Identify all lines in the listing that include the word "Evergreens", and copy them out.
.....
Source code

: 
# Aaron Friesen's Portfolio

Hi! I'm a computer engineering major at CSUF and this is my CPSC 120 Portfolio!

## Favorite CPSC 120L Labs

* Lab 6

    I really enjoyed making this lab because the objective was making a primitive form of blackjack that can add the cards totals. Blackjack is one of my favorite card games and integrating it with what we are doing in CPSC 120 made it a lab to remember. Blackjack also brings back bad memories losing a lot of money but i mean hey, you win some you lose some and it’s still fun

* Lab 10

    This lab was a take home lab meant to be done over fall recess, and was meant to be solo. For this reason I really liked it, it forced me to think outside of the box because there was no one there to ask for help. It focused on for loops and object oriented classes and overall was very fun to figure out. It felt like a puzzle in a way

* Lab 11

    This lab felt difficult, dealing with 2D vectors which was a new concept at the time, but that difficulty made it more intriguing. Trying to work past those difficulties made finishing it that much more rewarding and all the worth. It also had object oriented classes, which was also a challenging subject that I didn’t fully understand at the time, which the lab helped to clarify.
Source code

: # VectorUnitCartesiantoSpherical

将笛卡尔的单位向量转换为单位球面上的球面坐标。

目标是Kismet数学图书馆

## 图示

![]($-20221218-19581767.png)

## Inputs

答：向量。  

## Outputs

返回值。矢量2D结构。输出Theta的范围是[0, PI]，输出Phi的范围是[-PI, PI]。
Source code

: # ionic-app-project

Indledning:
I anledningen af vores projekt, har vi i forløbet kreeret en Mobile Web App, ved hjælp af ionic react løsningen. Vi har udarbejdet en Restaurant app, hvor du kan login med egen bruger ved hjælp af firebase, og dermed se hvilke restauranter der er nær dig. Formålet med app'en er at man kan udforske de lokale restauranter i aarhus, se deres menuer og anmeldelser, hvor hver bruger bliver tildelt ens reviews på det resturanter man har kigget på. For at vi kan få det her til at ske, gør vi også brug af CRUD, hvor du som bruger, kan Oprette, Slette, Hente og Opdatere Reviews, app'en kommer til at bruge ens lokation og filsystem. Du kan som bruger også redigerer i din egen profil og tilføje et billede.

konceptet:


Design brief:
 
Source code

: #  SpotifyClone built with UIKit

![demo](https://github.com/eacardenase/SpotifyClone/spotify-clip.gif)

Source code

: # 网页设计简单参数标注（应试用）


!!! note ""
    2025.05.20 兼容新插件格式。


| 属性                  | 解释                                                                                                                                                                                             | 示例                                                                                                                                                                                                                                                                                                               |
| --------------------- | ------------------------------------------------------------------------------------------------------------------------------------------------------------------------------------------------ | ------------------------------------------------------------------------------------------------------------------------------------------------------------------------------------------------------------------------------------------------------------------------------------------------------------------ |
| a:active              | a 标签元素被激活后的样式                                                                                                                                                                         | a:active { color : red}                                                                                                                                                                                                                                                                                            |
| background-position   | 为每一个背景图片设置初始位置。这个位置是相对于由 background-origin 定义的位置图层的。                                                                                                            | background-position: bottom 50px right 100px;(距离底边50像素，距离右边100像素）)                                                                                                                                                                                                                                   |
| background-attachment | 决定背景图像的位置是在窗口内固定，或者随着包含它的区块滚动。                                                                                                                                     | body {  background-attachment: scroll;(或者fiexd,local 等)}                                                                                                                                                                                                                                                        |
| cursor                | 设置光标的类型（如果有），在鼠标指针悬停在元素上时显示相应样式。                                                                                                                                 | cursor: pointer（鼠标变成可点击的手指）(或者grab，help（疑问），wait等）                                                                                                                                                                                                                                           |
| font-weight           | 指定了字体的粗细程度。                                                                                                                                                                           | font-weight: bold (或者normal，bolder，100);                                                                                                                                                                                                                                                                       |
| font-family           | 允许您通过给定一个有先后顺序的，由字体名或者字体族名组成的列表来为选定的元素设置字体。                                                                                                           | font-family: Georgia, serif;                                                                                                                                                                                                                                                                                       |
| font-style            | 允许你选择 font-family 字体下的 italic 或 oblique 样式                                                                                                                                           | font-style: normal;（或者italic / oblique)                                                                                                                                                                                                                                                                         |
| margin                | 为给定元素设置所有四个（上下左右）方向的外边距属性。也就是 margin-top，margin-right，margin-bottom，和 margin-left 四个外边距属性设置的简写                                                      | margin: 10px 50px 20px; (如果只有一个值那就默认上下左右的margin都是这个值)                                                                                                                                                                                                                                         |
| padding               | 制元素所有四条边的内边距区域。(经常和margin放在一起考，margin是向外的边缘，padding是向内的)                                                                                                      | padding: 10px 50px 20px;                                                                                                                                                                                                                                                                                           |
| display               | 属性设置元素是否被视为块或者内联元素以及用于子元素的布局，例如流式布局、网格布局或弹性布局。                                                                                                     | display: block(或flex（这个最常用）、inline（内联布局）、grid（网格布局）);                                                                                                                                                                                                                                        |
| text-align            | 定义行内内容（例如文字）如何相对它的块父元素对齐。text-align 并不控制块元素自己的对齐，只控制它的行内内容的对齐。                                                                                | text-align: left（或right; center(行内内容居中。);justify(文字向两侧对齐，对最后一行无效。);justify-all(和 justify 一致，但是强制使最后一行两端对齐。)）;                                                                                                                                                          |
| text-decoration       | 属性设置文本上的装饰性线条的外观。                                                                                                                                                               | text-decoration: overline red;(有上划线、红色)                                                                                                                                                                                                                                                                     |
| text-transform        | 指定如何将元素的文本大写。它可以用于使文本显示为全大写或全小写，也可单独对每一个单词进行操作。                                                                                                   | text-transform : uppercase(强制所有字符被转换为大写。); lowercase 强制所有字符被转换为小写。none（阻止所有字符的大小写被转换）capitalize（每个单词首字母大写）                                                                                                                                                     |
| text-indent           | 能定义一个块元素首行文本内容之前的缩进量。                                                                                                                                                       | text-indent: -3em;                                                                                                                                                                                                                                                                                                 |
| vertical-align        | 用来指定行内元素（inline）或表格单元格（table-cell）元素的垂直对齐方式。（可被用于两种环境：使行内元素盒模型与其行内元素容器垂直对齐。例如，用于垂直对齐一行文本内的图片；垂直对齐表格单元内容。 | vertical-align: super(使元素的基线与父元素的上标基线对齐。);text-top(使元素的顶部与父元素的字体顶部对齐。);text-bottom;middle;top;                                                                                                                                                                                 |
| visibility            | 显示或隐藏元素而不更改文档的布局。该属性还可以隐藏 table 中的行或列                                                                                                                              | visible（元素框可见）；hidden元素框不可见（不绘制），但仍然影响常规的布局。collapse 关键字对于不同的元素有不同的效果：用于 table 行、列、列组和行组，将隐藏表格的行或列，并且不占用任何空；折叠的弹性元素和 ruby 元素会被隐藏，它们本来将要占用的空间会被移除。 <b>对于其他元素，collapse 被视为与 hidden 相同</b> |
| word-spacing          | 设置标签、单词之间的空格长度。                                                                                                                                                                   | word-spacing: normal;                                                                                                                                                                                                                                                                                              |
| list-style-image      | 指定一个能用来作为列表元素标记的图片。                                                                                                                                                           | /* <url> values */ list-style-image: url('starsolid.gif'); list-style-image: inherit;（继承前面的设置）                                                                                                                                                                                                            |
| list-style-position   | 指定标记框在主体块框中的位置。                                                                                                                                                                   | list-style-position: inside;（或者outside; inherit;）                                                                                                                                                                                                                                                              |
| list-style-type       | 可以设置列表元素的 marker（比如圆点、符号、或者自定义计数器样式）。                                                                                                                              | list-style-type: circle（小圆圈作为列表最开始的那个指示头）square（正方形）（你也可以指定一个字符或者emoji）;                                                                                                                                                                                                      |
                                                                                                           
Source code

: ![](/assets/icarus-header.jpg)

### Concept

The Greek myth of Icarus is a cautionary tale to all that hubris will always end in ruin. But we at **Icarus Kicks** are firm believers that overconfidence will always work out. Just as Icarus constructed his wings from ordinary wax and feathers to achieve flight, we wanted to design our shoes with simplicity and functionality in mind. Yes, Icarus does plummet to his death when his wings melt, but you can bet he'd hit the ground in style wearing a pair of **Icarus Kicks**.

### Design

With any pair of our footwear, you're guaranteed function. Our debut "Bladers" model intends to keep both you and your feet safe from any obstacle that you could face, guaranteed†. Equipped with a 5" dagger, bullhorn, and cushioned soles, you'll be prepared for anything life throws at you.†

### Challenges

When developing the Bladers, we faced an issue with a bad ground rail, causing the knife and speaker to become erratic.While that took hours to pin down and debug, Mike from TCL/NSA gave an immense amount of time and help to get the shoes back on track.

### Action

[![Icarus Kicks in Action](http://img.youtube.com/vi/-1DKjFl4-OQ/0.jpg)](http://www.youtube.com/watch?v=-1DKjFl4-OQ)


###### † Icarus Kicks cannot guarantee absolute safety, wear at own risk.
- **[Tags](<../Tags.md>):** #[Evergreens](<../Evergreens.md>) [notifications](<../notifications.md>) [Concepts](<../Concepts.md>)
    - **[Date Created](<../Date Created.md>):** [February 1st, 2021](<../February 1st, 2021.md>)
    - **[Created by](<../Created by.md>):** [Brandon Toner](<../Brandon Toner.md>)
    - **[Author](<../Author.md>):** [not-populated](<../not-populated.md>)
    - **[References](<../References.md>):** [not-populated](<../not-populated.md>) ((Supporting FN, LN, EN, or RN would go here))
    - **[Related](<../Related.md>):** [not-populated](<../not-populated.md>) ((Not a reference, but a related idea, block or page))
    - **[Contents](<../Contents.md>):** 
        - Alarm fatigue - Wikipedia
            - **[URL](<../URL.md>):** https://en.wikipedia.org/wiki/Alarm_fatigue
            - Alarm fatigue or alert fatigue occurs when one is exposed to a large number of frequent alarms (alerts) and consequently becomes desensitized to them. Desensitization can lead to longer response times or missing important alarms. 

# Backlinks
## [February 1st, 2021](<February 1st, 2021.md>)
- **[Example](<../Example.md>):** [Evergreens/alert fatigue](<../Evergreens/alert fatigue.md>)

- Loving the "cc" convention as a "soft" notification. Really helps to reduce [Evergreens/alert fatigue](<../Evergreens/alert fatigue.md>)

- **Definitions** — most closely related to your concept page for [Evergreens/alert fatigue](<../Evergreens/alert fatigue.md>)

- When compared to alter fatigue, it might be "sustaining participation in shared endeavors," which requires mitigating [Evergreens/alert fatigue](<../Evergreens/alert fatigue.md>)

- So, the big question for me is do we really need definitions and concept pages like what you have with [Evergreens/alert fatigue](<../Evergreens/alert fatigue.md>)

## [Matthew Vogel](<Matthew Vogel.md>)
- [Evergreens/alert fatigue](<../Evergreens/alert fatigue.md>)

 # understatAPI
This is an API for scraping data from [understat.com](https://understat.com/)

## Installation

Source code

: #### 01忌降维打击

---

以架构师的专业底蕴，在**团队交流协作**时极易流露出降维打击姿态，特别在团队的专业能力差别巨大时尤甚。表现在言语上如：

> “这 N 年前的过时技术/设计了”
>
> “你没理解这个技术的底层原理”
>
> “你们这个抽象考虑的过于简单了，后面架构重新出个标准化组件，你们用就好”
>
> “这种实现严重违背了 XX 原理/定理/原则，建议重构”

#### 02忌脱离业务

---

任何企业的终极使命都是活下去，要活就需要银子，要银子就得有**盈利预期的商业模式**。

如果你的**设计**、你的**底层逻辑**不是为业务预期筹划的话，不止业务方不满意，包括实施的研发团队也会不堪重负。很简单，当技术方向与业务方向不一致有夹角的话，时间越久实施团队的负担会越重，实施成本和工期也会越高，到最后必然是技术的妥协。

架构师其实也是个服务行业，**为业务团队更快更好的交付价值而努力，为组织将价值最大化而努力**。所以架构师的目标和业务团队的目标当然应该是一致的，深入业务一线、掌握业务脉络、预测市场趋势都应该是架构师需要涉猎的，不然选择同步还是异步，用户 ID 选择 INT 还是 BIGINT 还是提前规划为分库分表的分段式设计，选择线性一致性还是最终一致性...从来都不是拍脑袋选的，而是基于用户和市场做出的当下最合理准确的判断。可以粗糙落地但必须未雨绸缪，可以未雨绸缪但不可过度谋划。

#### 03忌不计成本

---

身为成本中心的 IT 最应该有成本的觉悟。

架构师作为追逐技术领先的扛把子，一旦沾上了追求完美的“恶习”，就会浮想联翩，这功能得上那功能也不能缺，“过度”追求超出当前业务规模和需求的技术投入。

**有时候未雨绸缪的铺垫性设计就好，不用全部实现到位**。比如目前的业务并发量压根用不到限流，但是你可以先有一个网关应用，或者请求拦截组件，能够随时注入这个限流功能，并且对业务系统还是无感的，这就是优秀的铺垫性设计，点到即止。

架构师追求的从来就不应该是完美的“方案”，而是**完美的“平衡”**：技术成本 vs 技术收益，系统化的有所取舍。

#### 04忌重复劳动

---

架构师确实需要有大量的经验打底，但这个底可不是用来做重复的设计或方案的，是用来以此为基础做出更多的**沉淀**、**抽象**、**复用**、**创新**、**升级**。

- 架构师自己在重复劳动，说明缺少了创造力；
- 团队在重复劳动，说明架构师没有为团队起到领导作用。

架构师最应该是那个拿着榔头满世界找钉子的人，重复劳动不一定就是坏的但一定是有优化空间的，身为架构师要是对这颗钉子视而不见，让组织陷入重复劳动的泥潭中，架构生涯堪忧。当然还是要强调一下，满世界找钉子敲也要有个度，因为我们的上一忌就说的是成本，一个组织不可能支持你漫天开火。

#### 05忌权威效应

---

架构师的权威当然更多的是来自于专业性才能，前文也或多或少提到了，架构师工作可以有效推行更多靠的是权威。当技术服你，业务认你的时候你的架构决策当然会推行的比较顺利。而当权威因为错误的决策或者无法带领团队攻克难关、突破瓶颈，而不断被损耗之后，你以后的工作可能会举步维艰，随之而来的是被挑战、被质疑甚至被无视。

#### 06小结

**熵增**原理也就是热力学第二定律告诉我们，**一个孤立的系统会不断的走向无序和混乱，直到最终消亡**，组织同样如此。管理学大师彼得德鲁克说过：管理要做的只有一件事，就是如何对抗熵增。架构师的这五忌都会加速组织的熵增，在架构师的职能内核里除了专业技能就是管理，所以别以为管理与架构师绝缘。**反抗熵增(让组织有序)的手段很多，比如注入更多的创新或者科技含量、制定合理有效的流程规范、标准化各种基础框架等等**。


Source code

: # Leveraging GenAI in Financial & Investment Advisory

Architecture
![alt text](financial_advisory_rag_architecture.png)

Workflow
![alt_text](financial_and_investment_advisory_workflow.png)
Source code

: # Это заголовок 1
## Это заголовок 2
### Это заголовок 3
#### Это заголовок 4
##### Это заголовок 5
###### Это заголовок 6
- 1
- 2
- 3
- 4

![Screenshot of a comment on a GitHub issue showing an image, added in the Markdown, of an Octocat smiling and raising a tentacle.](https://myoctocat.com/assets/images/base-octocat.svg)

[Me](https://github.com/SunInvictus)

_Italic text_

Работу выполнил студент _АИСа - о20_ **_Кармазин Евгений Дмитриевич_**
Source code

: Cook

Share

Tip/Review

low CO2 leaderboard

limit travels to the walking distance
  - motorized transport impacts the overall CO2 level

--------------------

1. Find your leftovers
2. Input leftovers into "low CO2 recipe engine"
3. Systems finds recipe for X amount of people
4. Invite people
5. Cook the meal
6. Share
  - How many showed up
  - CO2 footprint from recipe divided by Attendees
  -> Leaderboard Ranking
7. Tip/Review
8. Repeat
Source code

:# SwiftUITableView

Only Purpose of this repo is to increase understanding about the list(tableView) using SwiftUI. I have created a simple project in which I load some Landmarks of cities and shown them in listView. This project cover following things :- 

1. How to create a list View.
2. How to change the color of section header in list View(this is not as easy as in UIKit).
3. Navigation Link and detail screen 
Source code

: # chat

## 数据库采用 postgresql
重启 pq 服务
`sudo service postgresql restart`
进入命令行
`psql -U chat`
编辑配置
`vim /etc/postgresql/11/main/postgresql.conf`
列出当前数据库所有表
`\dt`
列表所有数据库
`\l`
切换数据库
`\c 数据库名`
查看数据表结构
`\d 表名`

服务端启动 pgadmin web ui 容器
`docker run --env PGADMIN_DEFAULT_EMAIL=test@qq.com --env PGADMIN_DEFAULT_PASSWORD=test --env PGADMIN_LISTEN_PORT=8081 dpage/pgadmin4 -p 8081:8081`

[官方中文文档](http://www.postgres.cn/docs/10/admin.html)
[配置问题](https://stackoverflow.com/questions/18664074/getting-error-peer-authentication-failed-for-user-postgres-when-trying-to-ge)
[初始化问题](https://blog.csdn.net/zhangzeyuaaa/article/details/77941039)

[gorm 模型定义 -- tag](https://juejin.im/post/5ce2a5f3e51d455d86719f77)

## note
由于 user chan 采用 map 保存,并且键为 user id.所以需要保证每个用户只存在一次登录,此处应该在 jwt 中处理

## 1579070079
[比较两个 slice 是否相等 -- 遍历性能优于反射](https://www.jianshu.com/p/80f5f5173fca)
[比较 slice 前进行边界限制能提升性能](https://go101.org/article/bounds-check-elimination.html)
.....
Task solution ▸
- **[Tags](<../Tags.md>):** #[Evergreens](<../Evergreens.md>) [notifications](<../notifications.md>) [Concepts](<../Concepts.md>)
- **[Example](<../Example.md>):** [Evergreens/alert fatigue](<../Evergreens/alert fatigue.md>)
- Loving the "cc" convention as a "soft" notification. Really helps to reduce [Evergreens/alert fatigue](<../Evergreens/alert fatigue.md>)
- **Definitions** — most closely related to your concept page for [Evergreens/alert fatigue](<../Evergreens/alert fatigue.md>)
- When compared to alter fatigue, it might be "sustaining participation in shared endeavors," which requires mitigating [Evergreens/alert fatigue](<../Evergreens/alert fatigue.md>)
- So, the big question for me is do we really need definitions and concept pages like what you have with [Evergreens/alert fatigue](<../Evergreens/alert fatigue.md>)
- [Evergreens/alert fatigue](<../Evergreens/alert fatigue.md>)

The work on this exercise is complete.